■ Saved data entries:
/---

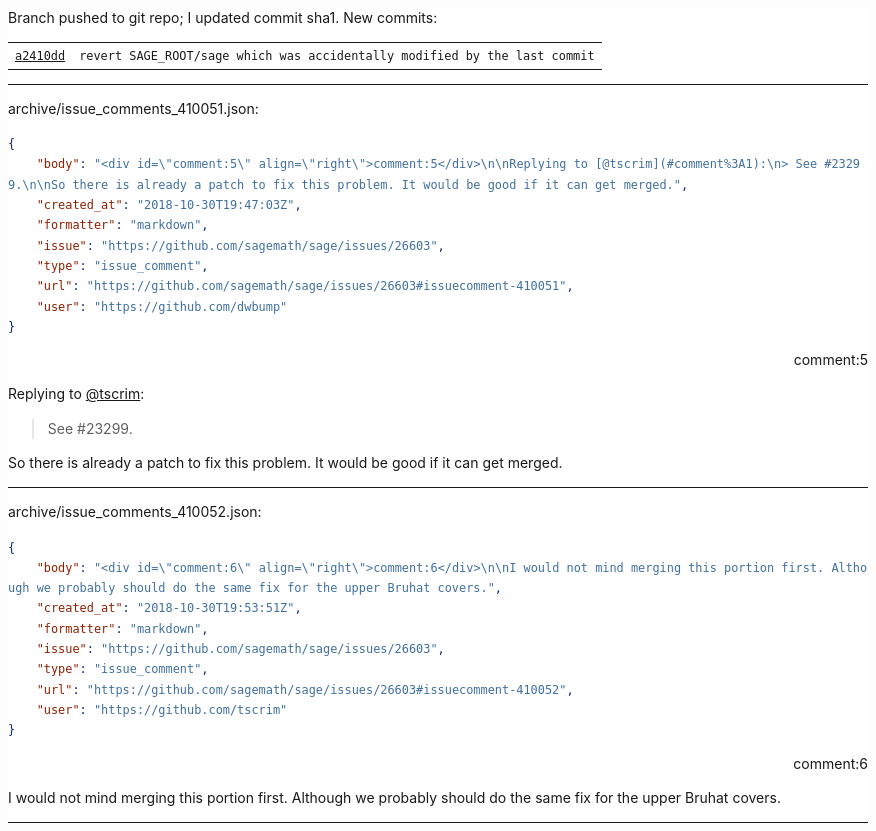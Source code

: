 <div id="comment:4"></div>

Branch pushed to git repo; I updated commit sha1. New commits:
<table><tr><td><a href="https://github.com/sagemath/sagetrac-mirror/commit/a2410dd49c27a29c878cd277052ff631a736983f"><code>a2410dd</code></a></td><td><code>revert SAGE_ROOT/sage which was accidentally modified by the last commit</code></td></tr></table>




---

archive/issue_comments_410051.json:
```json
{
    "body": "<div id=\"comment:5\" align=\"right\">comment:5</div>\n\nReplying to [@tscrim](#comment%3A1):\n> See #23299.\n\nSo there is already a patch to fix this problem. It would be good if it can get merged.",
    "created_at": "2018-10-30T19:47:03Z",
    "formatter": "markdown",
    "issue": "https://github.com/sagemath/sage/issues/26603",
    "type": "issue_comment",
    "url": "https://github.com/sagemath/sage/issues/26603#issuecomment-410051",
    "user": "https://github.com/dwbump"
}
```

<div id="comment:5" align="right">comment:5</div>

Replying to [@tscrim](#comment%3A1):
> See #23299.

So there is already a patch to fix this problem. It would be good if it can get merged.



---

archive/issue_comments_410052.json:
```json
{
    "body": "<div id=\"comment:6\" align=\"right\">comment:6</div>\n\nI would not mind merging this portion first. Although we probably should do the same fix for the upper Bruhat covers.",
    "created_at": "2018-10-30T19:53:51Z",
    "formatter": "markdown",
    "issue": "https://github.com/sagemath/sage/issues/26603",
    "type": "issue_comment",
    "url": "https://github.com/sagemath/sage/issues/26603#issuecomment-410052",
    "user": "https://github.com/tscrim"
}
```

<div id="comment:6" align="right">comment:6</div>

I would not mind merging this portion first. Although we probably should do the same fix for the upper Bruhat covers.



---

\---

■ Prompt:
Although the records contain pictures, print only the rest, exactly as written.

■ Task result:
Source code

: <div id="comment:4"></div>

Branch pushed to git repo; I updated commit sha1. New commits:
<table><tr><td><a href="https://github.com/sagemath/sagetrac-mirror/commit/a2410dd49c27a29c878cd277052ff631a736983f"><code>a2410dd</code></a></td><td><code>revert SAGE_ROOT/sage which was accidentally modified by the last commit</code></td></tr></table>




---

archive/issue_comments_410051.json:
```json
{
    "body": "<div id=\"comment:5\" align=\"right\">comment:5</div>\n\nReplying to [@tscrim](#comment%3A1):\n> See #23299.\n\nSo there is already a patch to fix this problem. It would be good if it can get merged.",
    "created_at": "2018-10-30T19:47:03Z",
    "formatter": "markdown",
    "issue": "https://github.com/sagemath/sage/issues/26603",
    "type": "issue_comment",
    "url": "https://github.com/sagemath/sage/issues/26603#issuecomment-410051",
    "user": "https://github.com/dwbump"
}
```

<div id="comment:5" align="right">comment:5</div>

Replying to [@tscrim](#comment%3A1):
> See #23299.

So there is already a patch to fix this problem. It would be good if it can get merged.



---

archive/issue_comments_410052.json:
```json
{
    "body": "<div id=\"comment:6\" align=\"right\">comment:6</div>\n\nI would not mind merging this portion first. Although we probably should do the same fix for the upper Bruhat covers.",
    "created_at": "2018-10-30T19:53:51Z",
    "formatter": "markdown",
    "issue": "https://github.com/sagemath/sage/issues/26603",
    "type": "issue_comment",
    "url": "https://github.com/sagemath/sage/issues/26603#issuecomment-410052",
    "user": "https://github.com/tscrim"
}
```

<div id="comment:6" align="right">comment:6</div>

I would not mind merging this portion first. Although we probably should do the same fix for the upper Bruhat covers.



---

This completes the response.